Jon Mason, Director, Research and Archives, Pace Gallery
Jon Mason is the Director of Research and Archives at Pace Gallery in New York.
Samuel Sachs, President, Pollock-Krasner Foundation
Samuel Sachs II, a native New Yorker, is considered to be one of the half dozen outstanding professional Museum Directors in America. He was Director of The Frick Collection in New York City from 1997 to 2003, where he was widely admired for greatly improving an already much respected institution. He is the former Director of The Minneapolis Institute of Arts (1973-85), and then The Detroit Institute of Arts (1985-97). In both of these institutions he considerably extended their impact on their communities and significantly enriched their collections by gifts and purchase.

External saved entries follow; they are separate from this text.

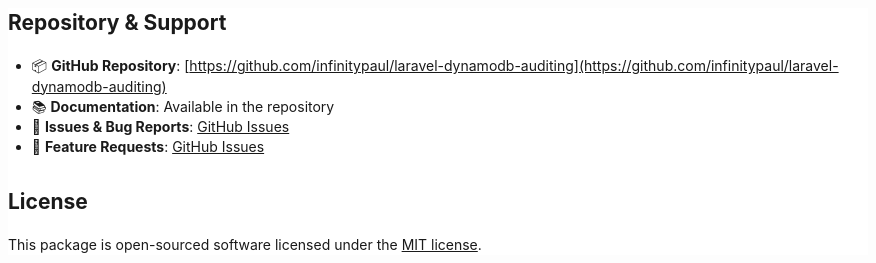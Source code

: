 ## Repository & Support

- 📦 **GitHub Repository**: [https://github.com/infinitypaul/laravel-dynamodb-auditing](https://github.com/infinitypaul/laravel-dynamodb-auditing)
- 📚 **Documentation**: Available in the repository
- 🐛 **Issues & Bug Reports**: [GitHub Issues](https://github.com/infinitypaul/laravel-dynamodb-auditing/issues)
- 💬 **Feature Requests**: [GitHub Issues](https://github.com/infinitypaul/laravel-dynamodb-auditing/issues)

## License

This package is open-sourced software licensed under the [MIT license](LICENSE).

Mr. Sachs graduated from Harvard University, cum laude, and also received an M.A. from the Institute of Fine Arts at New York University; he has long been active in many other cultural and educational institutions, most notably in the museum field. He is a long-time member of the Association of Art Museum Directors, of which he is a past president. He also served as Chair of the Japan Society’s Exhibition Committee and was formerly both on the board and the Executive Committee of Japan Society. He is past Chairman of the Board of the Isamu Noguchi Foundation.
He is currently President of the Pollock-Krasner Foundation. Recognized nationally and internationally, he has twice been decorated by foreign monarchs (Sweden and Denmark) for his outstanding contributions to culture.
An author and scholar, he has taught at the University of Michigan as well as having been adjunct professor at Wayne State University (Michigan) and the University of Minnesota. Most recently (2007-08), he was Visiting Fellow at Oriel College, Oxford University.
He lives with his wife and family in New York.